2 millions d'euros de pub dans les médias: le RSA ça sert à ça!

Publié le par comet

(Publié sur Marianne) Une campagne de com' qui coûte plusieurs millions d'euros pour dorer le blason d'un RSA qui sert à rien. Et les médias qui reprennent en bloc la communication officielle.
(Capture d'écran Europe 1)
 
« Le RMI est mort ! Vive le RSA ! » Des publicités à tire-larigot dans tous les médias pour la modique somme de... 2 millions d'euros . Une information made in Thierry Saussez, le monsieur com' du gouvernement. LibérationLe MondeLe Figaro, aucun des journaux nationaux n'y échappent... Un plan de communication bien rodé pour expliquer tout le bien de cette réforme « contre laquelle ont peut difficilement être » sous peine de se retrouver catalogué dans le camp des gauchistes qui stigmatisent « ces salauds de patrons qui n'ont de cesse d'exploiter leurs salariés. », en témoigne le billet de Marc Landré sur son blog  du Figaro, « Les dessous du social ».

« Le RMI est mort ! Vive le RSA ! ». C'est aussi le refrain sur Mediapart « Il garantit à ceux qui reprennent un emploi un complément de revenus, en moyenne de 110 euros par mois en moyenne. Il permet aussi à ceux qui ont un emploi mais se situent en dessous du seuil de pauvreté en raison de leurs bas revenus – les «travailleurs pauvres» – de bénéficier d'une allocation complémentaire. » C'est bien d'informer. Mais pourquoi se limiter aux communiqués de presse du gouvernement? Pourquoi ne pas dire, par exemple, que le RMI permettait déjà à ceux qui retrouvaient un emploi d'avoir un complément de salaire? Pourquoi reprendre naïvement une moyenne d'un complément de revenu qui inclut  tous les allocataires du RSA, dont ceux qui ne travaillent pas du tout? A la décharge deMediapart, la dépêche est conjointement signée avec le Figaro (voir la capture d'écran ci-dessus).

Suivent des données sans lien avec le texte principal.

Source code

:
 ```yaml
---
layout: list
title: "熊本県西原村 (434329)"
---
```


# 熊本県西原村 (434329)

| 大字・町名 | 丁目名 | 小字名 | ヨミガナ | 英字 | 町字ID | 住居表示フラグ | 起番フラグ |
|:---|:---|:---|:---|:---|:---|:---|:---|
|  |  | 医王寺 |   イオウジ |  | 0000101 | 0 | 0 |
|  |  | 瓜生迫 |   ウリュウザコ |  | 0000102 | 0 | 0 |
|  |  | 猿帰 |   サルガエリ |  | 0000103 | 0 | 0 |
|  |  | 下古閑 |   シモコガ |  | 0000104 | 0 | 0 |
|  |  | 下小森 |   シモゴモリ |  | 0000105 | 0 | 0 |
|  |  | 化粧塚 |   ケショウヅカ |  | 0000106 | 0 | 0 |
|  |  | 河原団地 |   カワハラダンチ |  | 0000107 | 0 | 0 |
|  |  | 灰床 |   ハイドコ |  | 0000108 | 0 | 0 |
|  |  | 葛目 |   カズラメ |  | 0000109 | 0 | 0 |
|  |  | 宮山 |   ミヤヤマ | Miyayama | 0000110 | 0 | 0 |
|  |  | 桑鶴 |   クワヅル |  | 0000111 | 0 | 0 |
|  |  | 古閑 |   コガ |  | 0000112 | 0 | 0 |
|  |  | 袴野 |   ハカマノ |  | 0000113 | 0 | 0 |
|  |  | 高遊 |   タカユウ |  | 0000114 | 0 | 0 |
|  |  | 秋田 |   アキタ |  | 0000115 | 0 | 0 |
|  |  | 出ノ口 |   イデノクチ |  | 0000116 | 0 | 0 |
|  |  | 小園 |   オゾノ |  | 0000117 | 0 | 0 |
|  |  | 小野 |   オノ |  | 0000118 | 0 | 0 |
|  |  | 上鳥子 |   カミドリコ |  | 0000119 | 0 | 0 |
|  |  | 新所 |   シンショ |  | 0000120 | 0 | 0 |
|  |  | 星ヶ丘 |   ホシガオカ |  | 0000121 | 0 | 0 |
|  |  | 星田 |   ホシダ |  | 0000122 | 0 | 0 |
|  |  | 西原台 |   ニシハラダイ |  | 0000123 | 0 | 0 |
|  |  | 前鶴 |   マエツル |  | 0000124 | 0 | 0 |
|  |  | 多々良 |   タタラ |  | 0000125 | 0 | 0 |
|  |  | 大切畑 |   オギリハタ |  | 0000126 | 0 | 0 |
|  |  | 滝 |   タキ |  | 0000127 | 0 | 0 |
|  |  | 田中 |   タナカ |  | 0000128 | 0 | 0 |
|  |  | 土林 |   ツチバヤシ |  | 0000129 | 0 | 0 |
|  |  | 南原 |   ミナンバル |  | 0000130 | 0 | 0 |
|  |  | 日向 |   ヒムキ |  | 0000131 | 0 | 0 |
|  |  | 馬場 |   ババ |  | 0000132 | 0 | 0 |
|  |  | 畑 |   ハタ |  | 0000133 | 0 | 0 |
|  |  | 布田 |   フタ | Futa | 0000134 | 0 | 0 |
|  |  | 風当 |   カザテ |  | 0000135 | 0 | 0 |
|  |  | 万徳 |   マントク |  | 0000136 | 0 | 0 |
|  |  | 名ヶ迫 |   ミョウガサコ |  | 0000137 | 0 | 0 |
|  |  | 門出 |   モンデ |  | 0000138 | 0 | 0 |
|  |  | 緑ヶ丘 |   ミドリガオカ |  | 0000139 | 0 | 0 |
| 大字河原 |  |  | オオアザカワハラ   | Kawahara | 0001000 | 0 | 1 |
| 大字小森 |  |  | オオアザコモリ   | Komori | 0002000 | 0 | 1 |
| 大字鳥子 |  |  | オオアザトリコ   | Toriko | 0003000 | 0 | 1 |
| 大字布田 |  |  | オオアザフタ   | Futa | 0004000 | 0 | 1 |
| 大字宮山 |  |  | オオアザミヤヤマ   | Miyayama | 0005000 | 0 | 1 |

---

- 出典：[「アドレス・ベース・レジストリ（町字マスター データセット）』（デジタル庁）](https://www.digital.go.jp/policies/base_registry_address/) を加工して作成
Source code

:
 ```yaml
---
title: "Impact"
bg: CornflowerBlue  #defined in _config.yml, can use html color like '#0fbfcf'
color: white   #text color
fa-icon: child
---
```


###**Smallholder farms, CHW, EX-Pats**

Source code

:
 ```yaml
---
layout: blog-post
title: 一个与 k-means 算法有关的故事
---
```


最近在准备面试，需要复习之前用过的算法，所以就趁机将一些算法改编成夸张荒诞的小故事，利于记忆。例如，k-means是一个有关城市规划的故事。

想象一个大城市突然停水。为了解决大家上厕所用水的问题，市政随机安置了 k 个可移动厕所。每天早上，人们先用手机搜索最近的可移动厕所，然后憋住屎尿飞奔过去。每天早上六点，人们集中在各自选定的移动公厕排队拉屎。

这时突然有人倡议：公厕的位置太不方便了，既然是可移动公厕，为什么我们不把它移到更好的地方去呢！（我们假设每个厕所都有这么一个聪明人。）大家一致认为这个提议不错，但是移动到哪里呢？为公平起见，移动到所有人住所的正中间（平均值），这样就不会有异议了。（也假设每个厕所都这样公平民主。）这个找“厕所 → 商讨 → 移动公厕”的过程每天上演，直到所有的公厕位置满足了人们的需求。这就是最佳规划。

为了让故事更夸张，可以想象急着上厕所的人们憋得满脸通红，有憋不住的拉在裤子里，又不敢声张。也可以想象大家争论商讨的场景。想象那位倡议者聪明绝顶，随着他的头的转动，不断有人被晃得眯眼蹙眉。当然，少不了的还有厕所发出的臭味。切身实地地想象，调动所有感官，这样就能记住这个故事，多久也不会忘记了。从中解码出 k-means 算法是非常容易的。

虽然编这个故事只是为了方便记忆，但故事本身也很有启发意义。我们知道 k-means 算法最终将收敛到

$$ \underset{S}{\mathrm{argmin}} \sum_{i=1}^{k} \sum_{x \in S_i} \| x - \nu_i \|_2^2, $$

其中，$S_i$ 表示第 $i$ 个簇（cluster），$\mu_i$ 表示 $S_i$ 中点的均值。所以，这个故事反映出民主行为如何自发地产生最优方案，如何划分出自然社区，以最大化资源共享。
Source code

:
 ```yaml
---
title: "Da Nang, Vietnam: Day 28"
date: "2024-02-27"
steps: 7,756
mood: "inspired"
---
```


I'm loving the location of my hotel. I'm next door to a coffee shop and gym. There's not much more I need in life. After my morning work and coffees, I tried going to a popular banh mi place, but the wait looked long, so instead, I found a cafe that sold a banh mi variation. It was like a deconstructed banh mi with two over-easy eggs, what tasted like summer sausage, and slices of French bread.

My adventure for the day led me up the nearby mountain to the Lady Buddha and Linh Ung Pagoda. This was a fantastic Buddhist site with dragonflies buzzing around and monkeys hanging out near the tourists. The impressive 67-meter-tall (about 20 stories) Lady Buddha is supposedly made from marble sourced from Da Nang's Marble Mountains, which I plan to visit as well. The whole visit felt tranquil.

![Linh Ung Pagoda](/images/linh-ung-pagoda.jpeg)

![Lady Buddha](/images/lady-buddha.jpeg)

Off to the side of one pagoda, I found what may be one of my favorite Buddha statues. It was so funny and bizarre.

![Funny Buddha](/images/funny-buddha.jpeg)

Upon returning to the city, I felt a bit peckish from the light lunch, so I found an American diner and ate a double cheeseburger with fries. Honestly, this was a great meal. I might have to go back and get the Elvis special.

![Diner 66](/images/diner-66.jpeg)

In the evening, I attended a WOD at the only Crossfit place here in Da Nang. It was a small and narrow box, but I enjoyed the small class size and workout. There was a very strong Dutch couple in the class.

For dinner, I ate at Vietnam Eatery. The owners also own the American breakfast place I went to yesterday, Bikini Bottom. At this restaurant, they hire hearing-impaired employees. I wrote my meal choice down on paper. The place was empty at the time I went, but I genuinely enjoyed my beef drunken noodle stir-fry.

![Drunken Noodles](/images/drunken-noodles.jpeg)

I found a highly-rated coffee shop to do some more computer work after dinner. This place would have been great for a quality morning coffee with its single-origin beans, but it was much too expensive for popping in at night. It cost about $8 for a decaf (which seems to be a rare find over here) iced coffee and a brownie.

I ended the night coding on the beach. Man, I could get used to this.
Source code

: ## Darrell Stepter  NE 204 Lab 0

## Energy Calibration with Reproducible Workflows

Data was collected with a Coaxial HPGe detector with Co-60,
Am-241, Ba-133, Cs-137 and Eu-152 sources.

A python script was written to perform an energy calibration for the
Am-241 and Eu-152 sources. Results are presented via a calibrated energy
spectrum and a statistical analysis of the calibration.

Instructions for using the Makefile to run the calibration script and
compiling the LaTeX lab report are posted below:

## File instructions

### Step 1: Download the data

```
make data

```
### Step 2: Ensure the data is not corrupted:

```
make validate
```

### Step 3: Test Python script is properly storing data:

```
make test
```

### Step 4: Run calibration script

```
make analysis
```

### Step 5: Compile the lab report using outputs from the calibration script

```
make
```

Des médias dont l'unanimisme sur le RSA interroge. La publicité qui égaie vos quotidiens du jour est pour le moins trompeuse. « Avec le RMI, ceux qui retrouvaient un travail pouvaient perdre des revenus : ils devenaient prisonniers de l'assistance. Le RSA rompt cette logique. » Perdre des revenus ? C'est faux, les Rmistes qui retrouvaient un travail avaient droit à un complément de salaire, et même une prime après 4 mois. Prisonniers de l'assistance ? C'est vrai, mais c'est encore pire avec le RSA. L'assistance est sans limitation de durée avec le nouveau dispositif alors qu'avec le RMI elle ne pouvait excéder une année. Une rupture ? Encore plus faux, la logique de la dépendance est accrue voire même favorisée avec le mécanisme de la subvention pérenne.